はじめに詩と古典のことばが降りてきて、そこから物語がうまれ、大好きな本の形を借りて、宝石のような小さな本が誕生しました。
 仕事として多くの装丁に関わり、商品としての本作りを経験して、小さな本が、大きな本の単なるミニチュアではなく、綿密なレイアウトで作られるべきものと思いました。 
 手書きで作ったはじめての本から、その芯にあるのは、典雅で普遍的な古語のしらべであり、詩のリズムでした。
 本の内容としてのテキストや絵は、あらゆる流行には無縁で、むしろ花翳にひっそりと咲いているようなものばかりを選んできました。

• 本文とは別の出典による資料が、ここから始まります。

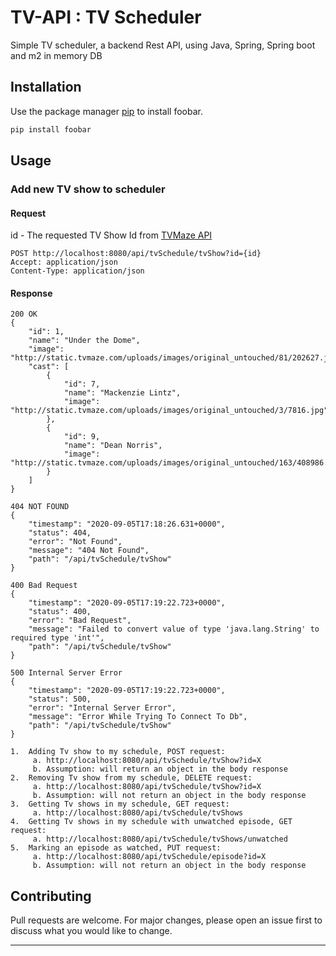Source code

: # TV-API : TV Scheduler

Simple TV scheduler, a backend Rest API, using Java, Spring, Spring boot and m2 in memory DB

## Installation

Use the package manager [pip](https://pip.pypa.io/en/stable/) to install foobar.

```bash
pip install foobar
```

## Usage
### Add new TV show to scheduler
#### Request

id - The requested TV Show Id from [TVMaze API](https://www.tvmaze.com/api#shows)

```
POST http://localhost:8080/api/tvSchedule/tvShow?id={id}
Accept: application/json
Content-Type: application/json
```



#### Response

```
200 OK
{
    "id": 1,
    "name": "Under the Dome",
    "image": "http://static.tvmaze.com/uploads/images/original_untouched/81/202627.jpg",
    "cast": [
        {
            "id": 7,
            "name": "Mackenzie Lintz",
            "image": "http://static.tvmaze.com/uploads/images/original_untouched/3/7816.jpg"
        },
        {
            "id": 9,
            "name": "Dean Norris",
            "image": "http://static.tvmaze.com/uploads/images/original_untouched/163/408986.jpg"
        }
    ]
}
```
```
404 NOT FOUND
{
    "timestamp": "2020-09-05T17:18:26.631+0000",
    "status": 404,
    "error": "Not Found",
    "message": "404 Not Found",
    "path": "/api/tvSchedule/tvShow"
}
```
```
400 Bad Request
{
    "timestamp": "2020-09-05T17:19:22.723+0000",
    "status": 400,
    "error": "Bad Request",
    "message": "Failed to convert value of type 'java.lang.String' to required type 'int'",
    "path": "/api/tvSchedule/tvShow"
}
```
```
500 Internal Server Error
{
    "timestamp": "2020-09-05T17:19:22.723+0000",
    "status": 500,
    "error": "Internal Server Error",
    "message": "Error While Trying To Connect To Db",
    "path": "/api/tvSchedule/tvShow"
}
```
```
1.	Adding Tv show to my schedule, POST request:
     a.	http://localhost:8080/api/tvSchedule/tvShow?id=X
     b.	Assumption: will return an object in the body response
2.	Removing Tv show from my schedule, DELETE request:
     a.	http://localhost:8080/api/tvSchedule/tvShow?id=X
     b.	Assumption: will not return an object in the body response
3.	Getting Tv shows in my schedule, GET request:
     a.	http://localhost:8080/api/tvSchedule/tvShows
4.	Getting Tv shows in my schedule with unwatched episode, GET request:
     a.	http://localhost:8080/api/tvSchedule/tvShows/unwatched
5.	Marking an episode as watched, PUT request:
     a.	http://localhost:8080/api/tvSchedule/episode?id=X
     b.	Assumption: will not return an object in the body response

```

## Contributing
Pull requests are welcome. For major changes, please open an issue first to discuss what you would like to change.


---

 現代はかつてなかったような多様な素材があふれています。アンティークの品々に触れる機会も多く、時を超えてなお残っている本物の美しさに、古典文学に通じるものを感じとるようになりました。
「金メッキのような作家が多いなかにあって、純金の作家」と佐藤春夫は評されています。若き日に自分にとっての「純金の作家」ともいえる方々に彗星のようにめぐり会えたのは、天からの贈り物だったのかもしれません。 
 次に作りたい本を考えながら、この贈り物の尊さを、いつも心に刻んでいます。


*写真は、ケイト・グリーナウェイの変型六角カップの上のリボンの本
『OLD-FASHIONED RIBBN ART』三角ビーズとパールビーズとクリップで本体を綴じ、
幅広リボンで作られたサッシュやクッションの銅版画が収められています。
   
何十年もの想いの込められた『本の夢 小さな夢の本』
芸術新聞社より、6月25日発売です。